With his show "Place Settings" at the Buenaventura Gallery, David James Smith generates his version of an artistic travelogue. Last year while abroad, mostly in Italy with his family, Smith sketched scenes he found enticing.
Then back in the home studio, the artist elaborated on his sketchbook entries with larger, color versions of the sketches. The exhibit offers both the before and after depictions of his travels.
There are no real epiphanies to be found here, but the results of the exhibition are frothily charming, with works that serve as cheeky, neatly rendered little souvenirs.

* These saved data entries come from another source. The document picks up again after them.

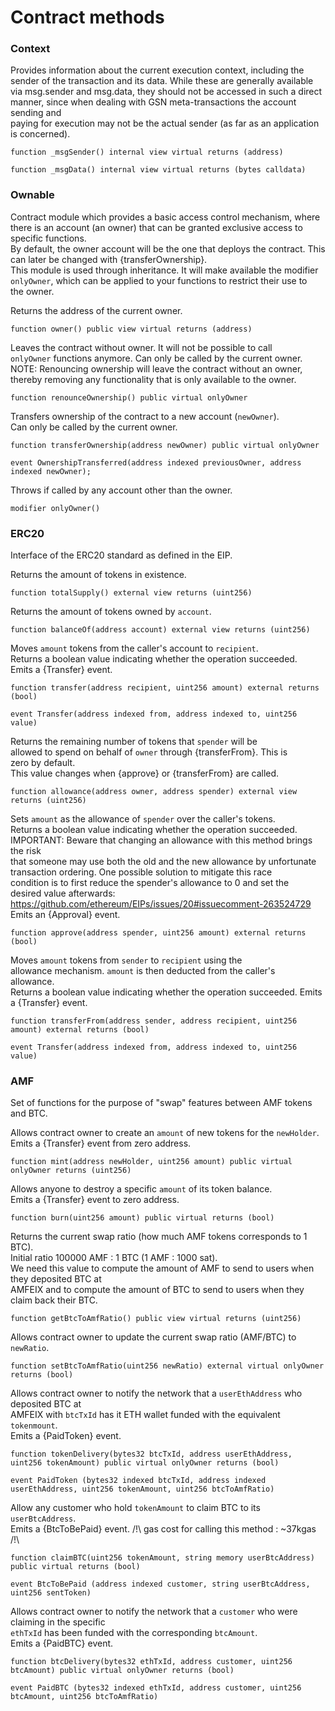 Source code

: # Contract methods

### Context

Provides information about the current execution context, including the  
sender of the transaction and its data. While these are generally available  
via msg.sender and msg.data, they should not be accessed in such a direct  
manner, since when dealing with GSN meta-transactions the account sending and  
paying for execution may not be the actual sender (as far as an application  
is concerned).  

```
function _msgSender() internal view virtual returns (address)
```

```
function _msgData() internal view virtual returns (bytes calldata)
```

### Ownable

Contract module which provides a basic access control mechanism, where  
there is an account (an owner) that can be granted exclusive access to  
specific functions.  
By default, the owner account will be the one that deploys the contract. This  
can later be changed with {transferOwnership}.  
This module is used through inheritance. It will make available the modifier  
`onlyOwner`, which can be applied to your functions to restrict their use to  
the owner.  

Returns the address of the current owner.  
```
function owner() public view virtual returns (address)
```

Leaves the contract without owner. It will not be possible to call  
`onlyOwner` functions anymore. Can only be called by the current owner.  
NOTE: Renouncing ownership will leave the contract without an owner,  
thereby removing any functionality that is only available to the owner.  
```
function renounceOwnership() public virtual onlyOwner
```

Transfers ownership of the contract to a new account (`newOwner`).  
Can only be called by the current owner.  
```
function transferOwnership(address newOwner) public virtual onlyOwner
```
```
event OwnershipTransferred(address indexed previousOwner, address indexed newOwner);
```

Throws if called by any account other than the owner.  
```
modifier onlyOwner()
```

### ERC20
Interface of the ERC20 standard as defined in the EIP.  

Returns the amount of tokens in existence.
```
function totalSupply() external view returns (uint256)
```

Returns the amount of tokens owned by `account`.  
```
function balanceOf(address account) external view returns (uint256)
```

Moves `amount` tokens from the caller's account to `recipient`.  
Returns a boolean value indicating whether the operation succeeded.  
Emits a {Transfer} event.  
```
function transfer(address recipient, uint256 amount) external returns (bool)
```
```
event Transfer(address indexed from, address indexed to, uint256 value)
```

Returns the remaining number of tokens that `spender` will be  
allowed to spend on behalf of `owner` through {transferFrom}. This is  
zero by default.  
This value changes when {approve} or {transferFrom} are called.  
```
function allowance(address owner, address spender) external view returns (uint256)
```

Sets `amount` as the allowance of `spender` over the caller's tokens.  
Returns a boolean value indicating whether the operation succeeded.  
IMPORTANT: Beware that changing an allowance with this method brings the risk  
that someone may use both the old and the new allowance by unfortunate  
transaction ordering. One possible solution to mitigate this race  
condition is to first reduce the spender's allowance to 0 and set the  
desired value afterwards: https://github.com/ethereum/EIPs/issues/20#issuecomment-263524729  
Emits an {Approval} event.  
```
function approve(address spender, uint256 amount) external returns (bool)
```

Moves `amount` tokens from `sender` to `recipient` using the  
allowance mechanism. `amount` is then deducted from the caller's  
allowance.  
Returns a boolean value indicating whether the operation succeeded. 
Emits a {Transfer} event.   
```
function transferFrom(address sender, address recipient, uint256 amount) external returns (bool)
```
```
event Transfer(address indexed from, address indexed to, uint256 value)
```

### AMF
Set of functions for the purpose of "swap" features between AMF tokens and BTC.  

Allows contract owner to create an `amount` of new tokens for the `newHolder`.  
Emits a {Transfer} event from zero address.  
```
function mint(address newHolder, uint256 amount) public virtual onlyOwner returns (uint256)
```

Allows anyone to destroy a specific `amount` of its token balance.  
Emits a {Transfer} event to zero address.  
```
function burn(uint256 amount) public virtual returns (bool)
```

Returns the current swap ratio (how much AMF tokens corresponds to 1 BTC).  
Initial ratio  100000 AMF : 1 BTC  (1 AMF : 1000 sat).  
We need this value to compute the amount of AMF to send to users when they deposited BTC at  
AMFEIX and to compute the amount of BTC to send to users when they claim back their BTC.  
```
function getBtcToAmfRatio() public view virtual returns (uint256)
```

Allows contract owner to update the current swap ratio (AMF/BTC) to `newRatio`.  
```
function setBtcToAmfRatio(uint256 newRatio) external virtual onlyOwner returns (bool)
```

Allows contract owner to notify the network that a `userEthAddress` who deposited BTC at  
AMFEIX with `btcTxId` has it ETH wallet funded with the equivalent `tokenmount`.  
Emits a {PaidToken} event. 
```
function tokenDelivery(bytes32 btcTxId, address userEthAddress, uint256 tokenAmount) public virtual onlyOwner returns (bool)
```
```
event PaidToken (bytes32 indexed btcTxId, address indexed userEthAddress, uint256 tokenAmount, uint256 btcToAmfRatio)
```

Allow any customer who hold `tokenAmount` to claim BTC to its `userBtcAddress`.  
Emits a {BtcToBePaid} event.
/!\ gas cost for calling this method : ~37kgas /!\  
```
function claimBTC(uint256 tokenAmount, string memory userBtcAddress) public virtual returns (bool)
```
```
event BtcToBePaid (address indexed customer, string userBtcAddress, uint256 sentToken)
```

Allows contract owner to notify the network that a `customer` who were claiming in the specific  
`ethTxId` has been funded with the corresponding `btcAmount`.  
Emits a {PaidBTC} event.
```
function btcDelivery(bytes32 ethTxId, address customer, uint256 btcAmount) public virtual onlyOwner returns (bool)
```
```
event PaidBTC (bytes32 indexed ethTxId, address customer, uint256 btcAmount, uint256 btcToAmfRatio)
```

Comical twists brighten the way. In an image of the famed opera house, La Scala, a cut-out image of the proverbial "fat lady singing" stands in the foreground.
Modernity meets antiquity in "Cosa Natale Di Leonardo," a depiction of an ancient villa with a hang glider--sign of the 1990s--afloat in the blue sky. "Neighborhood Boat Yard" turns a sly eye on the periphery of the famed Venice canals, where, instead of the familiar gondola traffic, the boats rest.
In the remainder of the back gallery, Smith shows a hodgepodge of artworks, the most endearingly peculiar being the fastidious drawing "Whose Range Is It?" In this example of nudge-nudge surrealism, a bemused astronaut surveys a lunar surface that is home to grazing cattle.
From the evidence here, Smith has both a sense of humor and clarity about his art--at home, on the road and back again.